Проезжая съезд на Комптон и Ист-Айли, Сомер чуть крепче сжимает руль и давит на педаль газа.
Адам Фаули
8 июля 2018 года
10:20
Алекс все еще спала, когда я уезжал в тренажерку, и я решил ее не будить. Важнее, чтобы она больше отдыхала, чем чтобы я демонстрировал свою заботу приготовлением завтрака. Но на пути из тренажерки я все же покупаю два капучино и парочку круассанов с миндалем в ее любимой кофейне. Хотя потом выясняется, что я зря потерял время.
Первое, что я замечаю, когда открываю дверь, – запах кофе; второе – звук голосов. Причем не по радио. Кто-то пришел.
Я бросаю ключи на столик в прихожей, а сумку на пол и иду в заднюю часть дома. Алекс, одетая в мою старую футболку, сидит за кухонным столом. Она без косметики, ее волосы собраны в пучок, перед ней стоит миска с детской кашей, которая в последнее время превратилась в ее любимое блюдо. Я подшучиваю над ней из-за этой каши; она же лукаво смотрит на меня и говорит, что я должен благодарить свою счастливую звезду за то, что это блюдо такое диетическое (и ведь в ее словах есть резон: с Джейком была копченая рыба).

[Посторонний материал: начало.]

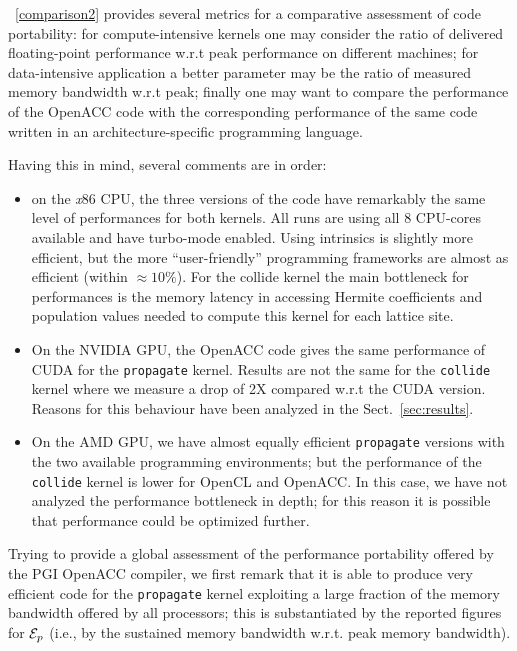 \documentclass[times]{cpeauth}
\newcommand{\bi}{\begin{itemize}}
\newcommand{\ei}{\end{itemize}}
\begin{document}

\tablename~\ref{comparison2} provides several metrics for a comparative 
assessment of code portability: for compute-intensive kernels  
one may consider the ratio of delivered floating-point performance w.r.t 
peak performance on different machines; 
%
for data-intensive application a better parameter may be the ratio of measured 
memory bandwidth w.r.t peak; 
%
finally one may want to compare the performance of the OpenACC code with the 
corresponding performance of the same code written in an architecture-specific 
programming language. 

Having this in mind, several comments are in order:
%
\bi
%
\item 
on the {\em x}86 CPU, the three versions of the code have remarkably the 
same level of performances for both kernels. All runs are using all 8 CPU-cores available and have turbo-mode enabled. Using intrinsics is slightly 
more efficient, but the more ``user-friendly'' programming frameworks are 
almost as efficient (within $\approx 10\%$). For the collide 
kernel the main bottleneck for performances is the memory latency in accessing 
Hermite coefficients and population values needed to compute this kernel 
for each lattice site.
%
\item 
On the NVIDIA GPU, the OpenACC code gives the same performance of 
CUDA for the {\tt propagate} kernel. 
Results are not the same for the {\tt collide} kernel where we measure a drop of 2X 
compared w.r.t the CUDA version. Reasons for this behaviour have been 
analyzed in the Sect.~\ref{sec:results}.
%
\item
On the AMD GPU, we have almost equally efficient {\tt propagate} versions 
with the two available programming environments; but the performance of the {\tt collide}
kernel is lower for OpenCL and OpenACC. In this case, we have not analyzed 
the performance bottleneck in depth; 
for this reason it is possible that performance could be optimized further.
%
\ei
 
Trying to provide a global assessment of the performance portability offered 
by the PGI OpenACC compiler, we first remark that it is able to produce very 
efficient code for the {\tt propagate} kernel exploiting a large fraction of 
the memory bandwidth offered by all processors; this is substantiated by the 
reported figures for ${\cal E}_p$ (i.e., by the sustained memory bandwidth 
w.r.t. peak memory bandwidth).
\end{document}
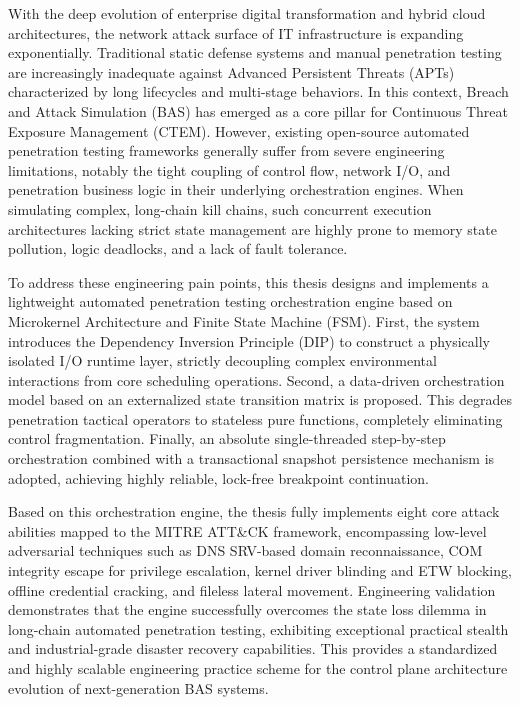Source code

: With the deep evolution of enterprise digital transformation and hybrid cloud architectures, the network attack surface of IT infrastructure is expanding exponentially. Traditional static defense systems and manual penetration testing are increasingly inadequate against Advanced Persistent Threats (APTs) characterized by long lifecycles and multi-stage behaviors. In this context, Breach and Attack Simulation (BAS) has emerged as a core pillar for Continuous Threat Exposure Management (CTEM). However, existing open-source automated penetration testing frameworks generally suffer from severe engineering limitations, notably the tight coupling of control flow, network I/O, and penetration business logic in their underlying orchestration engines. When simulating complex, long-chain kill chains, such concurrent execution architectures lacking strict state management are highly prone to memory state pollution, logic deadlocks, and a lack of fault tolerance.

To address these engineering pain points, this thesis designs and implements a lightweight automated penetration testing orchestration engine based on Microkernel Architecture and Finite State Machine (FSM). First, the system introduces the Dependency Inversion Principle (DIP) to construct a physically isolated I/O runtime layer, strictly decoupling complex environmental interactions from core scheduling operations. Second, a data-driven orchestration model based on an externalized state transition matrix is proposed. This degrades penetration tactical operators to stateless pure functions, completely eliminating control fragmentation. Finally, an absolute single-threaded step-by-step orchestration combined with a transactional snapshot persistence mechanism is adopted, achieving highly reliable, lock-free breakpoint continuation.

Based on this orchestration engine, the thesis fully implements eight core attack abilities mapped to the MITRE ATT\&CK framework, encompassing low-level adversarial techniques such as DNS SRV-based domain reconnaissance, COM integrity escape for privilege escalation, kernel driver blinding and ETW blocking, offline credential cracking, and fileless lateral movement. Engineering validation demonstrates that the engine successfully overcomes the state loss dilemma in long-chain automated penetration testing, exhibiting exceptional practical stealth and industrial-grade disaster recovery capabilities. This provides a standardized and highly scalable engineering practice scheme for the control plane architecture evolution of next-generation BAS systems.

Напротив нее, обхватив руками мою кружку с надписью «Мистер Совершенство» (да, это шутка), сидит женщина. Я видел ее раньше. Эмма, фамилию не помню. Много лет назад она училась в том же колледже, что и Алекс, а вот подобрать слово, чтобы описать их отношения сейчас, трудно: они не подруги, но и не просто знакомые. Эмма работает в службе опеки и усыновления при муниципалитете. В прошлом году, когда строители нашли травмированную молодую женщину с полуторагодовалым малышом в одном из запертых подвалов, именно Эмма организовала, чтобы мы с Алекс приютили малыша на несколько недель[34]. Чтобы вы не думали, что я действительно мистер Совершенство, должен сказать, что это было вопреки моему желанию и, подозреваю, вопреки желанию Эммы, только мы это никогда не обсуждали. Идея принадлежала Алекс, а она настойчива и умеет быть убедительной. Если вы слышали о той истории с маленьким мальчиком и вам интересно, что с ним случилось, знайте: с Брэндоном все хорошо. Он под долгосрочной опекой в одной семье, и приемные родители надеются усыновить его. Меня это дело больше не касается, но я слежу за новостями. Не должен, но слежу.
– Адам, помнишь Эмму?
Мы немного неловко улыбаемся друг другу. Я вдруг соображаю, что не принял душ после тренировки, и даже моя собственная жена не согласилась бы в настоящий момент обниматься со мной. Поэтому просто стою, стараясь не выглядеть болваном.